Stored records
* * * *
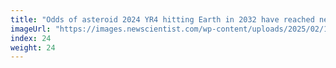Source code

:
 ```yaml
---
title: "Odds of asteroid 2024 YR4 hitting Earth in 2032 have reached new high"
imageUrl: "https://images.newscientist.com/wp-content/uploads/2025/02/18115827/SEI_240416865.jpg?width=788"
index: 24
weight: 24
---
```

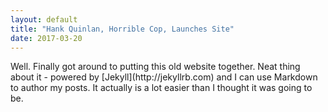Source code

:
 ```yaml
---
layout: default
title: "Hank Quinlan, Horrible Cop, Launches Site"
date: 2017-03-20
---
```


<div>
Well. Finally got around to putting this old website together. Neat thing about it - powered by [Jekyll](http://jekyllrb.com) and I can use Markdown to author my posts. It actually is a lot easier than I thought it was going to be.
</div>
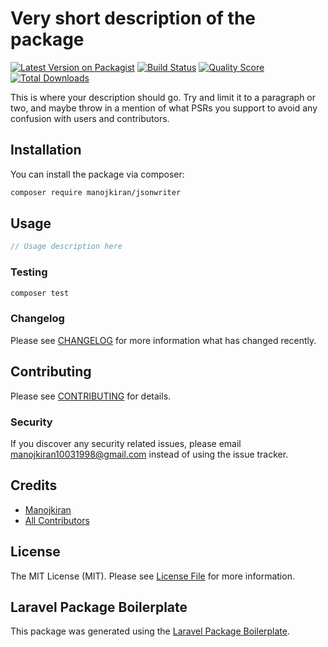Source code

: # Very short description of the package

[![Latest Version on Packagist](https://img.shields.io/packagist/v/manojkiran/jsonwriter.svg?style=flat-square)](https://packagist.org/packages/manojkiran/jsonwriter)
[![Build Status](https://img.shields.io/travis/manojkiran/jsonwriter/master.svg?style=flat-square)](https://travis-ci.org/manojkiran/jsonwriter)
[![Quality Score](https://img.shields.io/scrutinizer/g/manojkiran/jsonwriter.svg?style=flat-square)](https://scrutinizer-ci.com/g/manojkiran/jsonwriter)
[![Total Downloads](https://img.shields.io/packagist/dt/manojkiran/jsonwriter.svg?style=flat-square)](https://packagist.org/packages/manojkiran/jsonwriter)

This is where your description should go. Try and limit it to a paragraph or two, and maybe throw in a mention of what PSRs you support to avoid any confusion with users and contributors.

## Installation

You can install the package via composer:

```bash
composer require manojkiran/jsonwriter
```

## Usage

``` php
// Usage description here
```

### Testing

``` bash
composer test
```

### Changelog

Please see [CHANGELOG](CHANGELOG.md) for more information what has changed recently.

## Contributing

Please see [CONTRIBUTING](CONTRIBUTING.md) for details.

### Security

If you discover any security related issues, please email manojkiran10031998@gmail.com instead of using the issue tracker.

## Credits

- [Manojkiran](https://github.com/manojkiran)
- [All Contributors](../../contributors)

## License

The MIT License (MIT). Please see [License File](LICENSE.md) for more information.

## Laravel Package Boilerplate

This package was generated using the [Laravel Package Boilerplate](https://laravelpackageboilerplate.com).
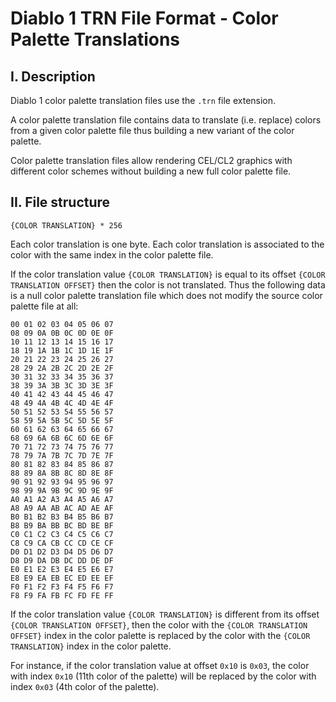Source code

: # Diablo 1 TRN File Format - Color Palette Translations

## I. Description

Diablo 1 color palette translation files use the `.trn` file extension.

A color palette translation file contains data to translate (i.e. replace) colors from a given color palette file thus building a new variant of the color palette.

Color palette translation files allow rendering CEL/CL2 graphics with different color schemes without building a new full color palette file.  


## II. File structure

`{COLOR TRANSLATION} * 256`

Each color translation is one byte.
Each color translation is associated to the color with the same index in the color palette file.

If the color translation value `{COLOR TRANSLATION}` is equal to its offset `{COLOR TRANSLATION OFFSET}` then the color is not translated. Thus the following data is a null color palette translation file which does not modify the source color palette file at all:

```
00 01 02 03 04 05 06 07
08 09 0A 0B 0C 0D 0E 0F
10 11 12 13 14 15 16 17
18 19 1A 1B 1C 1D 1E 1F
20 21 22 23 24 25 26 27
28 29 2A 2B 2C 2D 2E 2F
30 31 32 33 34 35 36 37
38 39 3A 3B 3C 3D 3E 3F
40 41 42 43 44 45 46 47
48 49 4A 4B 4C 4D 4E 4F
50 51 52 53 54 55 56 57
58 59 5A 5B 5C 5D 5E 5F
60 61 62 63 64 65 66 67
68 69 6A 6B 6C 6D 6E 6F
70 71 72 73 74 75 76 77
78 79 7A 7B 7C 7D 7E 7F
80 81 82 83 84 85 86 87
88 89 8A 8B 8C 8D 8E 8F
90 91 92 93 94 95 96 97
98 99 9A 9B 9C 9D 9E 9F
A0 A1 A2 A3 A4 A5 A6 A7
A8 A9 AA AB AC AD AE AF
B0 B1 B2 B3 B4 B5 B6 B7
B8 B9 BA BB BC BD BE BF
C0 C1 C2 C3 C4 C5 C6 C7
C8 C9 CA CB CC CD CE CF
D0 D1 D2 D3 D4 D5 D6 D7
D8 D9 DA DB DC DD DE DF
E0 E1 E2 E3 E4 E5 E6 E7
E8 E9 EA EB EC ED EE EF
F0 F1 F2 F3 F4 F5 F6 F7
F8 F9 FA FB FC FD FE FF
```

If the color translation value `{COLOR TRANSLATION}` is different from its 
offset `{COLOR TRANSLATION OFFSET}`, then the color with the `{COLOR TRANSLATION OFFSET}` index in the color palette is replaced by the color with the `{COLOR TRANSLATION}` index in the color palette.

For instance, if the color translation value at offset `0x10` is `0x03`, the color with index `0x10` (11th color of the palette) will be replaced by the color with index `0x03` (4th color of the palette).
* * * *
Only the pictures are to be omitted; the records above must otherwise be reproduced exactly.

ANSWER SECTION:
Source code

:
 ```yaml
---
title: "Odds of asteroid 2024 YR4 hitting Earth in 2032 have reached new high"
imageUrl: "https://images.newscientist.com/wp-content/uploads/2025/02/18115827/SEI_240416865.jpg?width=788"
index: 24
weight: 24
---
```

Source code

:
 ```yaml
---
layout: default
title: "Hank Quinlan, Horrible Cop, Launches Site"
date: 2017-03-20
---
```


<div>
Well. Finally got around to putting this old website together. Neat thing about it - powered by [Jekyll](http://jekyllrb.com) and I can use Markdown to author my posts. It actually is a lot easier than I thought it was going to be.
</div>
Source code

: # Very short description of the package

[![Latest Version on Packagist](https://img.shields.io/packagist/v/manojkiran/jsonwriter.svg?style=flat-square)](https://packagist.org/packages/manojkiran/jsonwriter)
[![Build Status](https://img.shields.io/travis/manojkiran/jsonwriter/master.svg?style=flat-square)](https://travis-ci.org/manojkiran/jsonwriter)
[![Quality Score](https://img.shields.io/scrutinizer/g/manojkiran/jsonwriter.svg?style=flat-square)](https://scrutinizer-ci.com/g/manojkiran/jsonwriter)
[![Total Downloads](https://img.shields.io/packagist/dt/manojkiran/jsonwriter.svg?style=flat-square)](https://packagist.org/packages/manojkiran/jsonwriter)

This is where your description should go. Try and limit it to a paragraph or two, and maybe throw in a mention of what PSRs you support to avoid any confusion with users and contributors.

## Installation

You can install the package via composer:

```bash
composer require manojkiran/jsonwriter
```

## Usage

``` php
// Usage description here
```

### Testing

``` bash
composer test
```

### Changelog

Please see [CHANGELOG](CHANGELOG.md) for more information what has changed recently.

## Contributing

Please see [CONTRIBUTING](CONTRIBUTING.md) for details.

### Security

If you discover any security related issues, please email manojkiran10031998@gmail.com instead of using the issue tracker.

## Credits

- [Manojkiran](https://github.com/manojkiran)
- [All Contributors](../../contributors)

## License

The MIT License (MIT). Please see [License File](LICENSE.md) for more information.

## Laravel Package Boilerplate

This package was generated using the [Laravel Package Boilerplate](https://laravelpackageboilerplate.com).
Source code

: # Diablo 1 TRN File Format - Color Palette Translations

## I. Description

Diablo 1 color palette translation files use the `.trn` file extension.

A color palette translation file contains data to translate (i.e. replace) colors from a given color palette file thus building a new variant of the color palette.

Color palette translation files allow rendering CEL/CL2 graphics with different color schemes without building a new full color palette file.  


## II. File structure

`{COLOR TRANSLATION} * 256`

Each color translation is one byte.
Each color translation is associated to the color with the same index in the color palette file.

If the color translation value `{COLOR TRANSLATION}` is equal to its offset `{COLOR TRANSLATION OFFSET}` then the color is not translated. Thus the following data is a null color palette translation file which does not modify the source color palette file at all:

```
00 01 02 03 04 05 06 07
08 09 0A 0B 0C 0D 0E 0F
10 11 12 13 14 15 16 17
18 19 1A 1B 1C 1D 1E 1F
20 21 22 23 24 25 26 27
28 29 2A 2B 2C 2D 2E 2F
30 31 32 33 34 35 36 37
38 39 3A 3B 3C 3D 3E 3F
40 41 42 43 44 45 46 47
48 49 4A 4B 4C 4D 4E 4F
50 51 52 53 54 55 56 57
58 59 5A 5B 5C 5D 5E 5F
60 61 62 63 64 65 66 67
68 69 6A 6B 6C 6D 6E 6F
70 71 72 73 74 75 76 77
78 79 7A 7B 7C 7D 7E 7F
80 81 82 83 84 85 86 87
88 89 8A 8B 8C 8D 8E 8F
90 91 92 93 94 95 96 97
98 99 9A 9B 9C 9D 9E 9F
A0 A1 A2 A3 A4 A5 A6 A7
A8 A9 AA AB AC AD AE AF
B0 B1 B2 B3 B4 B5 B6 B7
B8 B9 BA BB BC BD BE BF
C0 C1 C2 C3 C4 C5 C6 C7
C8 C9 CA CB CC CD CE CF
D0 D1 D2 D3 D4 D5 D6 D7
D8 D9 DA DB DC DD DE DF
E0 E1 E2 E3 E4 E5 E6 E7
E8 E9 EA EB EC ED EE EF
F0 F1 F2 F3 F4 F5 F6 F7
F8 F9 FA FB FC FD FE FF
```

If the color translation value `{COLOR TRANSLATION}` is different from its 
offset `{COLOR TRANSLATION OFFSET}`, then the color with the `{COLOR TRANSLATION OFFSET}` index in the color palette is replaced by the color with the `{COLOR TRANSLATION}` index in the color palette.

For instance, if the color translation value at offset `0x10` is `0x03`, the color with index `0x10` (11th color of the palette) will be replaced by the color with index `0x03` (4th color of the palette).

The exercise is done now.